Why Your App Could Have Been a Webpage: A Hacker's Fix
Your 'App' Could Have Been a Webpage (so I fixed it for you)

I was annoyed when forced to install the Travelbound app just to view a simple itinerary. After reverse-engineering its network traffic, I discovered it was just serving HTML and JSON. I built a lightweight, ad-free webpage that offers better accessibility and features, proving that many native apps are unnecessary bloat.
"Software companies are happy to make their lives harder and more expensive in order to deliver HTML content to fewer people and with fewer features than if they just published directly to the Web."
HN discussion
- Hobbyist developers face prohibitive barriers on Apple's platform, such as the $99 developer fee required even for basic iCloud integration, forcing many to use Python with webview as a workaround.

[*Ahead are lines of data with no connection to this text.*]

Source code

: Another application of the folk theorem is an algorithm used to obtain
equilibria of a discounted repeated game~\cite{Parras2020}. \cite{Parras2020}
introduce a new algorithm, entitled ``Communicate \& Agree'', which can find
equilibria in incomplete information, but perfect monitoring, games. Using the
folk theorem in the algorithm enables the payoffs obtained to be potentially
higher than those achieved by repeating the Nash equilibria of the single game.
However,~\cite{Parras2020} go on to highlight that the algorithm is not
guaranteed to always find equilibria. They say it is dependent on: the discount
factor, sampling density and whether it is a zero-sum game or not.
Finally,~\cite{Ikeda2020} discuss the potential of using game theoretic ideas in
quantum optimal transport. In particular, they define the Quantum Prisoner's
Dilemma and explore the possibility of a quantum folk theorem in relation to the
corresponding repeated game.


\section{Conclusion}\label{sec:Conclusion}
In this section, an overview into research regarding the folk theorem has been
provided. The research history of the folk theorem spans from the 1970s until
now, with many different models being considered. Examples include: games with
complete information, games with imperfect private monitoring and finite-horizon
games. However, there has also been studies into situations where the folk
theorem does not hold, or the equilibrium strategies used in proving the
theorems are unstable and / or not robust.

- Native apps offer distinct advantages over web pages in memory efficiency, battery life, security through store review processes, and deeper integration with system features like Apple Shortcuts.

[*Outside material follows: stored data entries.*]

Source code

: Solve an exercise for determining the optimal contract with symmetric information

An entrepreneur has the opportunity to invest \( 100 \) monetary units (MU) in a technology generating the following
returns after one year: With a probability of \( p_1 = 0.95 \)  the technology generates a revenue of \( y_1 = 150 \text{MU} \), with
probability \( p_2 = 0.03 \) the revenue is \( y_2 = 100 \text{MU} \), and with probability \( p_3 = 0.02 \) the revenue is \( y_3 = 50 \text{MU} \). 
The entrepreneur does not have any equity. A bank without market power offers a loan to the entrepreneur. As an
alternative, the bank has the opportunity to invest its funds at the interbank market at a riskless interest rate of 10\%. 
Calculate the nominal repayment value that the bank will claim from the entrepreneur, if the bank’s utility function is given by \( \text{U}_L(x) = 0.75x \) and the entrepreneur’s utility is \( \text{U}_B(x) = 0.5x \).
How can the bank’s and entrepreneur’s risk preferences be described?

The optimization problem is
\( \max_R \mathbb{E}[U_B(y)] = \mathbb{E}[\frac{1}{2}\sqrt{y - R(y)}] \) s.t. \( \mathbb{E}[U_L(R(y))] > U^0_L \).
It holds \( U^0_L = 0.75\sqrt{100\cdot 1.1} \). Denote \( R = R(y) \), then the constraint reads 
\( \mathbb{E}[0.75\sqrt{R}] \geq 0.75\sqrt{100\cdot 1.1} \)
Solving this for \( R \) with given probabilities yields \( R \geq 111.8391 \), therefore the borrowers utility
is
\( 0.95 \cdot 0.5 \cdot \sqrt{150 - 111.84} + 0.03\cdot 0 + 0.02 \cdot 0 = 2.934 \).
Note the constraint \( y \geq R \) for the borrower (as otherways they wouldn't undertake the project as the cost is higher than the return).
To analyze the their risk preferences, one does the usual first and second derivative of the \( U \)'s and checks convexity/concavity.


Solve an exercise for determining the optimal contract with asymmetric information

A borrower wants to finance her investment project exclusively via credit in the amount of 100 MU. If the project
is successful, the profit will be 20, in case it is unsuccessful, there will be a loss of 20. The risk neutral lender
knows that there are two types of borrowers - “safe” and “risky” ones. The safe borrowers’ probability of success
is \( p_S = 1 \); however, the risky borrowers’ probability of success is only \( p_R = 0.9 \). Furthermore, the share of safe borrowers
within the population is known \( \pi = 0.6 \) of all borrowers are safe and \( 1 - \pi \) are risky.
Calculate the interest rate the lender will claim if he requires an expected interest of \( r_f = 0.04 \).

- Web apps and PWAs suffer from unreliable local storage where browsers or OSes can wipe data, and they lack the perceived security of vetted native applications that cannot change arbitrarily with a reload.
- The prevalence of native apps is driven less by technical necessity and more by marketing appeal, better distribution channels, and the desire to avoid the thankless, expensive burden of self-hosting.
- While many 'crapplets' could be web pages, the original iPhone vision of web-only apps failed because early web technologies lacked the performance and hardware access that users demanded, leading to the current native ecosystem.